VDU's blog: Graphs

Showing posts with label Graphs. Show all posts

Sunday, 18 January 2015

Some changes to my Ebola virus disease (EVD) graphs...

To perhaps provide clearer info and to accommodate the changes in the epidemic, namely the reduction in cases and the focus on ridding Guinea, Liberia and Sierra Leone from any and all cases of EVD, I've made some tweaks to my Tableau data visualizations (or dashboards). Briefly...

The dots take their leave.

Was this.

Gone are the dots in my cumulative chart, to be replaced by a third "area under the curve" style graph.

This brings out the importance of the confirmed cases-more on why that matters later. This week Cedric Moro @Moro_Cedric) asked why we seem to have a relatively large number of suspect and probable cases released in each report World Health Organization situation report (WHO SitRep) or summary (SitSumm). I imagine this is due to the turnaround time once the sample arrives, occasions when results may need to be repeated to confirm strange results, time between seeing a patient and sampling them for Ebola virus testing...but there are probably more obvious reasons. Chime in.

Is now this.

Plot the right data for now.

I'm not an epidemiologist - yes, I know you epidemiologists out there already know that. But I like to play with numbers and pretty colours. So this week I got some information that I didn't have before - the reason why use of cumulative curves was frowned upon by the excellent numbers communicator, Prof Hans Rosling (@HansRosling).

I had read previously that Prof Rosling was no fan of cumulative curves in graphically explaining progress in ridding west Africa of EVD. But I like them - I've even explained, in my epidemiologically unprofessional opinion - how a flat plateau on a cumulative curve clearly shows the stalling of an outbreak or epidemic. Turns out I either didn't read all of that quote, or the text I read didn't contain the key fact.

It's not really that cumulative curves are at fault, it's what they are plotting that can mislead. The important thing to plot, especially now that cases are fewer and laboratory capacity is in place, are the confirmed cases, not the total cases which include suspected+probable+confirmed cases.
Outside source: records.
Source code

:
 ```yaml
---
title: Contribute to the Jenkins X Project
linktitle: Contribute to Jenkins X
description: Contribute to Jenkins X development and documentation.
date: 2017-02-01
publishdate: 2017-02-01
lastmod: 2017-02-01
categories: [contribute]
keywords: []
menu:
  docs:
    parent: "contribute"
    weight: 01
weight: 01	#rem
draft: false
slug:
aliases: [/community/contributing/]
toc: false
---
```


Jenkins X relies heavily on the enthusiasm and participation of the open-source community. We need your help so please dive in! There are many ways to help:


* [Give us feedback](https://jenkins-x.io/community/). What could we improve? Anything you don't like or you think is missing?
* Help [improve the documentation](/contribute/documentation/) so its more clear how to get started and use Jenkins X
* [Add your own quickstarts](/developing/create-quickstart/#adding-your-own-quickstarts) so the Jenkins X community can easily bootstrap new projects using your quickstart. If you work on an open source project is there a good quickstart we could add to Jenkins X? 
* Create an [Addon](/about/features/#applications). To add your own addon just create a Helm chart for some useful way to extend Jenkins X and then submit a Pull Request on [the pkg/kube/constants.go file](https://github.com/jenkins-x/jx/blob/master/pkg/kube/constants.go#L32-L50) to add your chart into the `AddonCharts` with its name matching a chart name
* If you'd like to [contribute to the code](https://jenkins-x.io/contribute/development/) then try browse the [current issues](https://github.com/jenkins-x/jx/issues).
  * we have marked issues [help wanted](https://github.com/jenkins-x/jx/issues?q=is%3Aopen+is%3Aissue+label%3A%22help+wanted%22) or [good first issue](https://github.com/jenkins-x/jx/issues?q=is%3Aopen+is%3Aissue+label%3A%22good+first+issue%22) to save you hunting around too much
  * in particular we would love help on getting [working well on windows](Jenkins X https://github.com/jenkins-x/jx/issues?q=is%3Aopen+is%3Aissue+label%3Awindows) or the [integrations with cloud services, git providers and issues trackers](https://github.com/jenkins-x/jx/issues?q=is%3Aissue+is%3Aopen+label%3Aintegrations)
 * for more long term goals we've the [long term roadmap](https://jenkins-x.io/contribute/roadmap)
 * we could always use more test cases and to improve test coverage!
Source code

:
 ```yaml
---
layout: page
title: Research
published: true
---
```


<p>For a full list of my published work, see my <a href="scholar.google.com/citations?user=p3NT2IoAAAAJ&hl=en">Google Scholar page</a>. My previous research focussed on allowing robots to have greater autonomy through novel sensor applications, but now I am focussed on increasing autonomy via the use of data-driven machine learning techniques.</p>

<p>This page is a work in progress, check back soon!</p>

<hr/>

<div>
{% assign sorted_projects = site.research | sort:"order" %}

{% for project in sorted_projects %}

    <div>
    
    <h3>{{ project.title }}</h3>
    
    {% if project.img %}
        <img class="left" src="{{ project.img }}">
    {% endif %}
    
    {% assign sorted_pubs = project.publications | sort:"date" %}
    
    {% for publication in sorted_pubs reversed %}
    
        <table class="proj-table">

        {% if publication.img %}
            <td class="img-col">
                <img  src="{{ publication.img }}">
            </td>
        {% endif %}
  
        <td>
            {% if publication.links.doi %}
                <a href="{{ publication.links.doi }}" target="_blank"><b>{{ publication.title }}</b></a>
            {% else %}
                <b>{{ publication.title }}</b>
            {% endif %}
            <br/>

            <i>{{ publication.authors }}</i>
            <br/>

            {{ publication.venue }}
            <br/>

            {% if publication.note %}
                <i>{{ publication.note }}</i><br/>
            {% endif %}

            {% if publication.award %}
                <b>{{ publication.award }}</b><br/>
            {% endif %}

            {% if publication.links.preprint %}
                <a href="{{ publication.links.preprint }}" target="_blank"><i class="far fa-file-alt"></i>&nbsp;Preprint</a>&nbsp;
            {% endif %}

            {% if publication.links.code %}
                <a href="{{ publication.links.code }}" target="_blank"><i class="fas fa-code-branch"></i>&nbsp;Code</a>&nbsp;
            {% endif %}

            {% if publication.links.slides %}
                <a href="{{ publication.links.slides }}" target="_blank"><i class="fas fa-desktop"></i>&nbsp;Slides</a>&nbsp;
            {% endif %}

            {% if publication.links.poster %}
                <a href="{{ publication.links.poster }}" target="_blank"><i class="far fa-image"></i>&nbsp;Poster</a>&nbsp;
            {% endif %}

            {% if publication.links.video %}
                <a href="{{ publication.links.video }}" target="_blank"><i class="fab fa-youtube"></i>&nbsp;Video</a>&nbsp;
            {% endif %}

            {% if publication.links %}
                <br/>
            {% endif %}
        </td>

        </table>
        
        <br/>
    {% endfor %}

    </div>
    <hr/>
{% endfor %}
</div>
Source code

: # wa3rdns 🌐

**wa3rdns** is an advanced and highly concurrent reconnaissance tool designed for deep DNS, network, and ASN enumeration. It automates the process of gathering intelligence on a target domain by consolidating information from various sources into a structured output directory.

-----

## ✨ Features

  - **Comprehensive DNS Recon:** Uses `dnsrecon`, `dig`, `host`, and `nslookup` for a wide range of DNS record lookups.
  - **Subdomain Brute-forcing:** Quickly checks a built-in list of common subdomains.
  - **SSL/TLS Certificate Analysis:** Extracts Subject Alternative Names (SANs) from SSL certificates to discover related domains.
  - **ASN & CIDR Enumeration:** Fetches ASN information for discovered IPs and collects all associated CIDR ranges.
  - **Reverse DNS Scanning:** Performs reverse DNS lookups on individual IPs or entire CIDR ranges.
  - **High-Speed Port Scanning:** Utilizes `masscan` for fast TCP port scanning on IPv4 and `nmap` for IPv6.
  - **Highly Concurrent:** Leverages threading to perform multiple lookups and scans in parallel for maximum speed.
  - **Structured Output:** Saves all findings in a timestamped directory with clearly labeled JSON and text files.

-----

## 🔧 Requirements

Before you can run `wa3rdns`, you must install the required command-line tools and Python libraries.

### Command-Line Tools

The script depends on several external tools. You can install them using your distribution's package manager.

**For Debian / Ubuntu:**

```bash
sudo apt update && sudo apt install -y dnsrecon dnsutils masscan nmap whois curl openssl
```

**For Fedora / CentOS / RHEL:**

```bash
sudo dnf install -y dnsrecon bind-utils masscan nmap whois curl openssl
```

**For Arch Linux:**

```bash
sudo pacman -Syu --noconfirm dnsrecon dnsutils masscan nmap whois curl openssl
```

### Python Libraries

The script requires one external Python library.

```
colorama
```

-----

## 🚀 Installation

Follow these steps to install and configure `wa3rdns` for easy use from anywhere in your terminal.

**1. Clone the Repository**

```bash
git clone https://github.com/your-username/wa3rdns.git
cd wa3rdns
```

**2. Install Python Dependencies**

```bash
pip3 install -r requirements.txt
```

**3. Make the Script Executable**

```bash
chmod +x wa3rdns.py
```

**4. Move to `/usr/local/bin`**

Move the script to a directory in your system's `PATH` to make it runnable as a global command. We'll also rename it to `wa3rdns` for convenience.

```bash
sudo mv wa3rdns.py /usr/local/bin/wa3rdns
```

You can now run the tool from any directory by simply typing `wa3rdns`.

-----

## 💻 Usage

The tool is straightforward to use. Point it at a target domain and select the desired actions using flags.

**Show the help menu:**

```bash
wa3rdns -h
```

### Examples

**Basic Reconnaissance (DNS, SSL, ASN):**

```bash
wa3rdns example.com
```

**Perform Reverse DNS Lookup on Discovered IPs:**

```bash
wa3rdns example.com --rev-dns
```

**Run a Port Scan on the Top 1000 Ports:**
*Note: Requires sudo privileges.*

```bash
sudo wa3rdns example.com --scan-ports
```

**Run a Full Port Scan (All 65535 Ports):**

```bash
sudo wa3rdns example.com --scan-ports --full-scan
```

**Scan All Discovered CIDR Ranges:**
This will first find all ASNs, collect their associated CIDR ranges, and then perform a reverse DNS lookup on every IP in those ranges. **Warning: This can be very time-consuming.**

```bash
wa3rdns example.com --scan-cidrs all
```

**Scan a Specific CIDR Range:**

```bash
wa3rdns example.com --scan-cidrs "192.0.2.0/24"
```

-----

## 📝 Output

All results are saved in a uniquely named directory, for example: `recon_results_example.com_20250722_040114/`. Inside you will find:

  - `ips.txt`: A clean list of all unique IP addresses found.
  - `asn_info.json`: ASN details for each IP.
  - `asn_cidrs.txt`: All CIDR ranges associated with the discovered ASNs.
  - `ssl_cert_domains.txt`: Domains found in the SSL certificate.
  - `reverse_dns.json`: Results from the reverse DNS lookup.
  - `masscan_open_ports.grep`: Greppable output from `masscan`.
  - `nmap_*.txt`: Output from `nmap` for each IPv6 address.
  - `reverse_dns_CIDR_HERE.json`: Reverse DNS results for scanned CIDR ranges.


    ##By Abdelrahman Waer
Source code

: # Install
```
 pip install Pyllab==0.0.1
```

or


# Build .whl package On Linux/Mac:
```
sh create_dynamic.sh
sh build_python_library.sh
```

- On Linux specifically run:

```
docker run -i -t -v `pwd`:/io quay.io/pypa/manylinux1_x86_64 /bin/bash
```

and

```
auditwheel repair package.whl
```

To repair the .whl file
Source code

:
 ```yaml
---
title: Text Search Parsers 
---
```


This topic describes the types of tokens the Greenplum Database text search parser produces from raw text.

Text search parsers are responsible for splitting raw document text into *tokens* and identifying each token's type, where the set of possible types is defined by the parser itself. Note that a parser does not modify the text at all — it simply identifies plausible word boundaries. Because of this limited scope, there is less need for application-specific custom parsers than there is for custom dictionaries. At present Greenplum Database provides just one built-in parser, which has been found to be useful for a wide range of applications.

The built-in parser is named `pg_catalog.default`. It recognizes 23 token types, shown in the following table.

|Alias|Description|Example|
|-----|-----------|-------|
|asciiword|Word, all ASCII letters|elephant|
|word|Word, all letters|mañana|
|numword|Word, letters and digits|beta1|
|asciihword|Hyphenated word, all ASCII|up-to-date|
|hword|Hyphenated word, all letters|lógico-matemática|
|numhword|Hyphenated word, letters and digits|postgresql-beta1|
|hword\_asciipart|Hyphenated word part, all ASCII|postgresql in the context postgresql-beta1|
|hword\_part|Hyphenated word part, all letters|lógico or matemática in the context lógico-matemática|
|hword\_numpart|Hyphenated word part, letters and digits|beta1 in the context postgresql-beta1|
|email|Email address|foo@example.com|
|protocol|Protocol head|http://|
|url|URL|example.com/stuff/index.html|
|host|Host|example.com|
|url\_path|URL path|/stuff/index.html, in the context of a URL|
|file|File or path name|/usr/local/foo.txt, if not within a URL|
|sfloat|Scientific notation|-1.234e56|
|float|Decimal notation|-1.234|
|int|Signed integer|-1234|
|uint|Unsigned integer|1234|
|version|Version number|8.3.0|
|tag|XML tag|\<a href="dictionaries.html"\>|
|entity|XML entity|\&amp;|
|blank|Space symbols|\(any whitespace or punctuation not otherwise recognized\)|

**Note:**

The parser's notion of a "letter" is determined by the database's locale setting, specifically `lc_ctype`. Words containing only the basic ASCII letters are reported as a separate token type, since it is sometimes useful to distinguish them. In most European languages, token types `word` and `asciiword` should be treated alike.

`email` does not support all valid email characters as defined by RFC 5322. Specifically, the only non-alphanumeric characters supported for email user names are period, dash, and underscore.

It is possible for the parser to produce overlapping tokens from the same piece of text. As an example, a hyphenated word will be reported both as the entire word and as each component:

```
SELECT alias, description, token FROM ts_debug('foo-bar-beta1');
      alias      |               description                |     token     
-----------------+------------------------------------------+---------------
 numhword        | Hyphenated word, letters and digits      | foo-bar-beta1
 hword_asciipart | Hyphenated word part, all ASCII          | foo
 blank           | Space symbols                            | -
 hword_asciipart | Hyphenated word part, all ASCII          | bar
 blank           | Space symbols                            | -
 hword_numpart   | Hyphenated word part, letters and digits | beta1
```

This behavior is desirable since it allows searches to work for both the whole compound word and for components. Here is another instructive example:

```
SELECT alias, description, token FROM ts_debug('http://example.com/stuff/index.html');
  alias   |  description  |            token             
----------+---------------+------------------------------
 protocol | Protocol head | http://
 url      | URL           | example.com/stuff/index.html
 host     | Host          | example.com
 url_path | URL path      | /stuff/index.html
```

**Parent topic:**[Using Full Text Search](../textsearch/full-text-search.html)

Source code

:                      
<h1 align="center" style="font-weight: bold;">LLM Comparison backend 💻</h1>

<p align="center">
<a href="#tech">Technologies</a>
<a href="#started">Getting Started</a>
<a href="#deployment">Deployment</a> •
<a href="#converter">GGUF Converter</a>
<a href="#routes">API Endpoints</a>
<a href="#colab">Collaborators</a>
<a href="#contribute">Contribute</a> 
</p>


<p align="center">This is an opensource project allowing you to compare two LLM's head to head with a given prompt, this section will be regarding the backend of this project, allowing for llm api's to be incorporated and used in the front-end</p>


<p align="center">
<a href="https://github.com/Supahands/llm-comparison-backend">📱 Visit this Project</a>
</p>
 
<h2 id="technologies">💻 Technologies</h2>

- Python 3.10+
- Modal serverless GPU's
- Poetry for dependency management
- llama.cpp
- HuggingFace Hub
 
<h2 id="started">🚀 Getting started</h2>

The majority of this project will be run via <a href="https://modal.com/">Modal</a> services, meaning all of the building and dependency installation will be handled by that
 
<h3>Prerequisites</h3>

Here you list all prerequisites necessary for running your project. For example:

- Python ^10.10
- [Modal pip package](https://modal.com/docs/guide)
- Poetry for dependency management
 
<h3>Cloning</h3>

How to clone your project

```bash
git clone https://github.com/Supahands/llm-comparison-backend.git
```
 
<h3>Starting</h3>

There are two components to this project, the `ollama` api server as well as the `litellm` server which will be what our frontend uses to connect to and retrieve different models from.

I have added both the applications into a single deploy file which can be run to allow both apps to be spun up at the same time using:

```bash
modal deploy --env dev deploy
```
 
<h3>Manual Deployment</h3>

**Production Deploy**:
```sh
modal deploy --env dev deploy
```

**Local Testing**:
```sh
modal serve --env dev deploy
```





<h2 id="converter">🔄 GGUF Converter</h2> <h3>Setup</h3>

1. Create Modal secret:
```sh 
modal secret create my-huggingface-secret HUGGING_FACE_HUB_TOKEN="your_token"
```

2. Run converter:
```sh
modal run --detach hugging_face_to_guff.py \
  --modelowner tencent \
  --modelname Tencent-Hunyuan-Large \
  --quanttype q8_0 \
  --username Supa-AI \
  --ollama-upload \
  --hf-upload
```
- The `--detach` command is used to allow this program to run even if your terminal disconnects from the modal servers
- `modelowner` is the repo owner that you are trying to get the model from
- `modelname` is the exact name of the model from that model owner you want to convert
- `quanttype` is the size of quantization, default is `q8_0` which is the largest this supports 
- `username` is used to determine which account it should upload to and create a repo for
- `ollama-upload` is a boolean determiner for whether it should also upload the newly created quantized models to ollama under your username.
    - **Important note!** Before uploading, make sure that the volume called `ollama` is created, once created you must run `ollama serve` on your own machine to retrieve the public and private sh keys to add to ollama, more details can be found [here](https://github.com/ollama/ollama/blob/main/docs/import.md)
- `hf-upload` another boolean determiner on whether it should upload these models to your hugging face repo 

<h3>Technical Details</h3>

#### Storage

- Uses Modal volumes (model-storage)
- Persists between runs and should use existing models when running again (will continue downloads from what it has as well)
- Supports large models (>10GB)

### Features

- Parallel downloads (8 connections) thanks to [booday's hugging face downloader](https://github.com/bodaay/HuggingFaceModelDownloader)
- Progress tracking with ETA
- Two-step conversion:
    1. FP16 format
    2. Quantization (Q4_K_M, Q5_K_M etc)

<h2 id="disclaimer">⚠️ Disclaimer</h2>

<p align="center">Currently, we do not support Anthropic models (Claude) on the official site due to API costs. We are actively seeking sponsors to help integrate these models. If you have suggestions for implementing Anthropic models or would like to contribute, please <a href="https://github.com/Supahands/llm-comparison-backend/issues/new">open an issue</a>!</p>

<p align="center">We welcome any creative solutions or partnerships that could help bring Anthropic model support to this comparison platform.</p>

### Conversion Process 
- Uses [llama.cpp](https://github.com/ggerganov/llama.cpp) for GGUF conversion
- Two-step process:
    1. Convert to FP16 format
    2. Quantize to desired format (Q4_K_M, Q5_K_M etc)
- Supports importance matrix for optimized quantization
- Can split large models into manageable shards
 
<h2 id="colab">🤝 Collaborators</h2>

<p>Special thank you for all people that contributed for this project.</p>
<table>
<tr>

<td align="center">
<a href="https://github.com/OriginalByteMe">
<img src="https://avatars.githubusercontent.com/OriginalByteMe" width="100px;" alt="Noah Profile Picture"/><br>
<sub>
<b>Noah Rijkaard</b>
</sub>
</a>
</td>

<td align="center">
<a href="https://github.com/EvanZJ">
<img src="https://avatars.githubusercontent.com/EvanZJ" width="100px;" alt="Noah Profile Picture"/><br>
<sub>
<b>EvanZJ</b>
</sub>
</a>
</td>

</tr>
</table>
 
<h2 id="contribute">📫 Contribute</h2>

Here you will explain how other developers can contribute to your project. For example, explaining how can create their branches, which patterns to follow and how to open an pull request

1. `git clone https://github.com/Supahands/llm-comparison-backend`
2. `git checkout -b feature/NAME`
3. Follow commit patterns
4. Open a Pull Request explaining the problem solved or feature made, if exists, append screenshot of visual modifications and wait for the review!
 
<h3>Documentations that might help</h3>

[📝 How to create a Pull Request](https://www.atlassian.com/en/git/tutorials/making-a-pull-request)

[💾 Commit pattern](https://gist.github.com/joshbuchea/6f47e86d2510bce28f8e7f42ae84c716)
Confirmed cases are Ebola virus, unconfirmed cases may never be.

In the last WHO SitRep (14-Jan-15) it was noted..

All 54 EVD-affected districts (those that have ever reported a probable or confirmed case) have access to laboratory support within 24 hours of sample collection.

"Access" doesn't mean a result will appear 24 hours after sampling though. But even with this shorter access period, suspected and probable cases are in fact still making up a decent proportion of the total cases reported in even the most recent reports. For example...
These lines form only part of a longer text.